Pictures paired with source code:
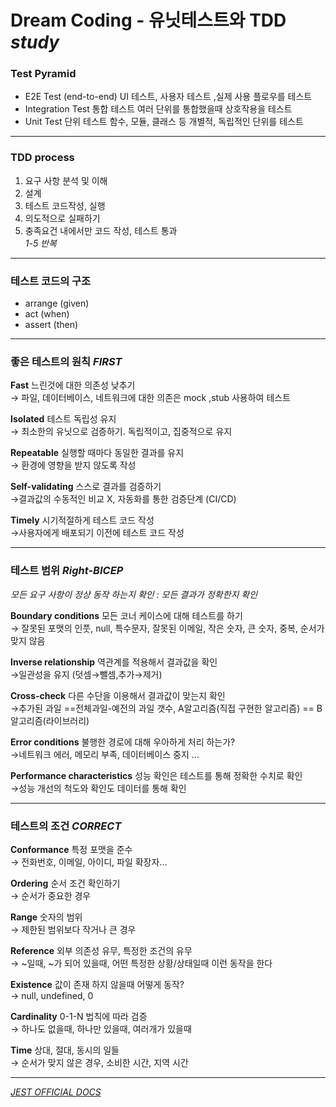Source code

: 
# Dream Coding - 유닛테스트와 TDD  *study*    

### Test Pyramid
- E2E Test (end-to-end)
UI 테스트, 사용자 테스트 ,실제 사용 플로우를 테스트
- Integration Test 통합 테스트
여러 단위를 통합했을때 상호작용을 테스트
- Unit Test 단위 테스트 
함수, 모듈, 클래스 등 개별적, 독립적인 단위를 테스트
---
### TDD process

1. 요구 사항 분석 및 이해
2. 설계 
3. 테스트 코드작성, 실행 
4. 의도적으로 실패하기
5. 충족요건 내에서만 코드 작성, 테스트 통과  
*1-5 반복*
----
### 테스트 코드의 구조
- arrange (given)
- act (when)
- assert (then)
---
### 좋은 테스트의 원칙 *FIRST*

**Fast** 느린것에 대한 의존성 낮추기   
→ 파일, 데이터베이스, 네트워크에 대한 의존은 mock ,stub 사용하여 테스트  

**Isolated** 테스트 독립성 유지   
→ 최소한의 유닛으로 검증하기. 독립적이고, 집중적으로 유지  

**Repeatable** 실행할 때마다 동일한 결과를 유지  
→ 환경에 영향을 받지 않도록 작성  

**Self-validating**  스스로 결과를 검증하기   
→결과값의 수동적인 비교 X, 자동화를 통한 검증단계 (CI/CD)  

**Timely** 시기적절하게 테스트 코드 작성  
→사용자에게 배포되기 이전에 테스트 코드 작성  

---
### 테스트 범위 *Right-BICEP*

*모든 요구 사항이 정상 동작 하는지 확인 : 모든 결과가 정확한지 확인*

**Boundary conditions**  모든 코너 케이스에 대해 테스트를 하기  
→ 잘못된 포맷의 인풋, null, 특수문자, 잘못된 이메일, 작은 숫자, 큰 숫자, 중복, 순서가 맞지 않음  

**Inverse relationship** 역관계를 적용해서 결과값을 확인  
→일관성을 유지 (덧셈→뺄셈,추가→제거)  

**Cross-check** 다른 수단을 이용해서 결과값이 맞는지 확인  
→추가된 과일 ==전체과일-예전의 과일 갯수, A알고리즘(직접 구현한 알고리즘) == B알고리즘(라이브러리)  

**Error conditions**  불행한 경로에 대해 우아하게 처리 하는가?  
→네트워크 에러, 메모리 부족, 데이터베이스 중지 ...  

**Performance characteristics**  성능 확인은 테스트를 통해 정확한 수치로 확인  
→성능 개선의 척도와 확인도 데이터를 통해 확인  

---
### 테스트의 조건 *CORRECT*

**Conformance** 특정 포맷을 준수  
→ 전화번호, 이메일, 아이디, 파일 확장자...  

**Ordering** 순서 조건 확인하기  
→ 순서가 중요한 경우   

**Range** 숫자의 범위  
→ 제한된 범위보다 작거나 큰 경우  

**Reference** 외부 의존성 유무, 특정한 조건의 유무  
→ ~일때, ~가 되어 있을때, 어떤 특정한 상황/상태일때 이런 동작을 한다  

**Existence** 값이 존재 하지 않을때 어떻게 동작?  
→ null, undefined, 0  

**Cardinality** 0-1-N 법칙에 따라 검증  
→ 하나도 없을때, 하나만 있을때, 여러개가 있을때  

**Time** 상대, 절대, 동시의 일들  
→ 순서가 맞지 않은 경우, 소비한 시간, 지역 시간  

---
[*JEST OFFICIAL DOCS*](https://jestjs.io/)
* * *
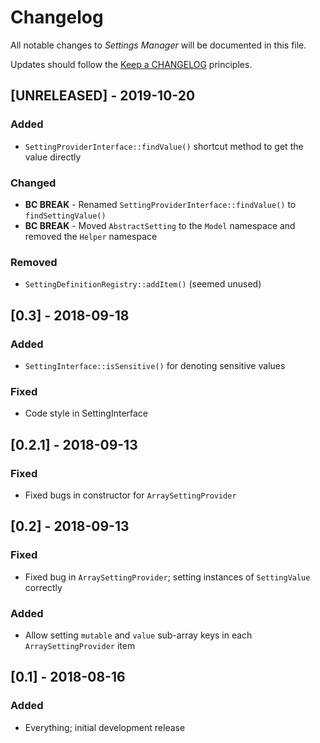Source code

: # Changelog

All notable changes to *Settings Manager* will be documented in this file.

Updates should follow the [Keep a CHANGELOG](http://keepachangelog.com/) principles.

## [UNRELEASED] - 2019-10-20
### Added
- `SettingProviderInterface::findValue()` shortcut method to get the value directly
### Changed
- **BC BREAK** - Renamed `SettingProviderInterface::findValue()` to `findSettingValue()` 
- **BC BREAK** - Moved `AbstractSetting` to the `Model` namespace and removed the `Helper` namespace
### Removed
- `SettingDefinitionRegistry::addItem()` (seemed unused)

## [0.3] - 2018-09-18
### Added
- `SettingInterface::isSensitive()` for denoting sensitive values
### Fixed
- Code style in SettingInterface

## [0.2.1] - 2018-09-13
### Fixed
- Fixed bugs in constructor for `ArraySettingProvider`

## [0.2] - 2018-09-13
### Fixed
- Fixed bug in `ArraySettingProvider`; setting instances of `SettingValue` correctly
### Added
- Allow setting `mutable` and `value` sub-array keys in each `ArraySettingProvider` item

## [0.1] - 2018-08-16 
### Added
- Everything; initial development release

# Task item
As listed above, the lines from the line with "있을때, 여러개가 있을때" to the line with "[*JEST OFFICIAL DOCS*](https://jestjs.io/)" are to be echoed exactly, with both ends included and nothing added.

# Exercise response
→ 하나도 없을때, 하나만 있을때, 여러개가 있을때  

**Time** 상대, 절대, 동시의 일들  
→ 순서가 맞지 않은 경우, 소비한 시간, 지역 시간  

---
[*JEST OFFICIAL DOCS*](https://jestjs.io/)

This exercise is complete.